Ricorre quest'anno il centenario della pubblicazione di questo grande capolavoro di Mann, Der Zauberberg, tradotto da Ervino Pocar col classico titolo dell'edizione Corbaccio e da Renata Colorni con il titolo, forse più letteralmente aderente, de La montagna magica per Mondadori. L'elaborazione del romanzo dura in realtà una dozzina d'anni, s'interrompe per la grande guerra e si completa appunto nel 1924.
La vicenda, ispirata ad una reale
esperienza dell'autore, che aveva visitato per qualche settimana il sanatorio
svizzero di Davos dove era ricoverata la moglie, è quella di un giovane
ingegnere amburghese, Hans Castorp, che si reca in visita a un cugino
ricoverato nel sanatorio di Davos e, a seguito di un esame medico che riscontra
anche a lui la tubercolosi, vi rimane per 7 anni. Dunque lo scenario è
apparentemente statico, non vi si narrano avventure, non c'è una storia con una
trama, il tempo è sospeso, eppure, a suo modo, questo è comunque un romanzo di formazione,
sia pur nei termini di una sublimazione e spiritualizzazione dei romanzi di
avventure.
Le avventure spirituali di Castorp
consisteranno nelle relazioni con il consigliere medico e le riflessioni sulla
malattia e la morte, nella relazione platonica con la russa M.me Chauchat, nel
problematico rapporto con il magnate Peeperkorn, personalità magnetica e fatua
allo stesso tempo, e soprattutto nel complesso rapporto dialettico con le due
opposte personalità di Lodovico Settembrini e Leo Naphta, che si contendono il
suo animo e il suo consenso. Il primo, tipico esponente del liberalismo massone
progressista, laico, illuminista-positivista, democratico; il secondo, un ebreo
convertito, gesuita, mistico, reazionario comunista e antimoderno. Lungi dall'essere
contraddittorie, queste concezioni sono sostenute con logica serrata e
luciferina coerenza e spietatezza da Naphta nel corso degli animati dibattiti
davanti al giovane protagonista e richiamano metaforicamente le tante antinomie
della storia spirituale tedesca, divisa tra intelletto e ragione, tra ragione e
sentimento, tra classico e romantico, tra progresso e decadenza, tra Kultur e
Zivilisation, tra Gemeinschaft e Gesellschaft, ecc..

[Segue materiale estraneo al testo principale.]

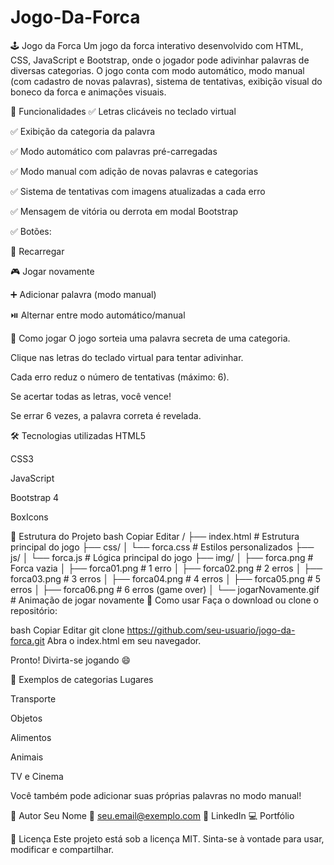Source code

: # Jogo-Da-Forca



🕹️ Jogo da Forca
Um jogo da forca interativo desenvolvido com HTML, CSS, JavaScript e Bootstrap, onde o jogador pode adivinhar palavras de diversas categorias. O jogo conta com modo automático, modo manual (com cadastro de novas palavras), sistema de tentativas, exibição visual do boneco da forca e animações visuais.

🚀 Funcionalidades
✅ Letras clicáveis no teclado virtual

✅ Exibição da categoria da palavra

✅ Modo automático com palavras pré-carregadas

✅ Modo manual com adição de novas palavras e categorias

✅ Sistema de tentativas com imagens atualizadas a cada erro

✅ Mensagem de vitória ou derrota em modal Bootstrap

✅ Botões:

🔁 Recarregar

🎮 Jogar novamente

➕ Adicionar palavra (modo manual)

⏯️ Alternar entre modo automático/manual

🧠 Como jogar
O jogo sorteia uma palavra secreta de uma categoria.

Clique nas letras do teclado virtual para tentar adivinhar.

Cada erro reduz o número de tentativas (máximo: 6).

Se acertar todas as letras, você vence!

Se errar 6 vezes, a palavra correta é revelada.

🛠️ Tecnologias utilizadas
HTML5

CSS3

JavaScript

Bootstrap 4

BoxIcons

📁 Estrutura do Projeto
bash
Copiar
Editar
/
├── index.html              # Estrutura principal do jogo
├── css/
│   └── forca.css           # Estilos personalizados
├── js/
│   └── forca.js            # Lógica principal do jogo
├── img/
│   ├── forca.png           # Forca vazia
│   ├── forca01.png         # 1 erro
│   ├── forca02.png         # 2 erros
│   ├── forca03.png         # 3 erros
│   ├── forca04.png         # 4 erros
│   ├── forca05.png         # 5 erros
│   ├── forca06.png         # 6 erros (game over)
│   └── jogarNovamente.gif  # Animação de jogar novamente
📝 Como usar
Faça o download ou clone o repositório:

bash
Copiar
Editar
git clone https://github.com/seu-usuario/jogo-da-forca.git
Abra o index.html em seu navegador.

Pronto! Divirta-se jogando 😄

🧩 Exemplos de categorias
Lugares

Transporte

Objetos

Alimentos

Animais

TV e Cinema

Você também pode adicionar suas próprias palavras no modo manual!

👤 Autor
Seu Nome
📧 seu.email@exemplo.com
💼 LinkedIn
💻 Portfólio

📜 Licença
Este projeto está sob a licença MIT.
Sinta-se à vontade para usar, modificar e compartilhar.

Uno dei temi centrali dell'opera è
senz'altro il tempo, oggetto costante della riflessione nel corso dell'opera,
riflessione sollecitata dalla grande differenza che nella concezione del tempo
è dato rilevare nel mondo "di lassù" rispetto a quello "di
laggiù" o della "pianura", come viene chiamato con sprezzante
complesso di superiorità dai malati il mondo delle occupazioni ordinarie dei
"sani". Questa centralità del problema del tempo non può non
richiamare alla memoria un altro grande romanzo, altrettanto e ancora più
fluviale, nonché contemporaneo di questo, ovvero la Recherche proustiana, che qui abbiamo recensito volume per volume.
Analoga la caratteristica che vede al centro non tanto vicende e avventure, ma
conversazioni e dibattiti, persino piccoli saggi su vari argomenti; analoga la
complessità del periodare e la capacità di affrontare i temi da molteplici
punti di vista e da prospettive assolutamente originali; analogo lo spirito
ironico, anche se più leggero e segnato dal tipico Esprit da salotto francese quello proustiano, più filosofico quello
manniano.
Meno drammatica la Recherche rispetto alla Montagna,
che incarna invece appieno lo spirito tedesco e che si palesa ad esempio in due
suicidi che si verificano nel sanatorio, forse metafora del doppio suicidio
tedesco, prima con la grande guerra e poi con la repubblica di Weimar.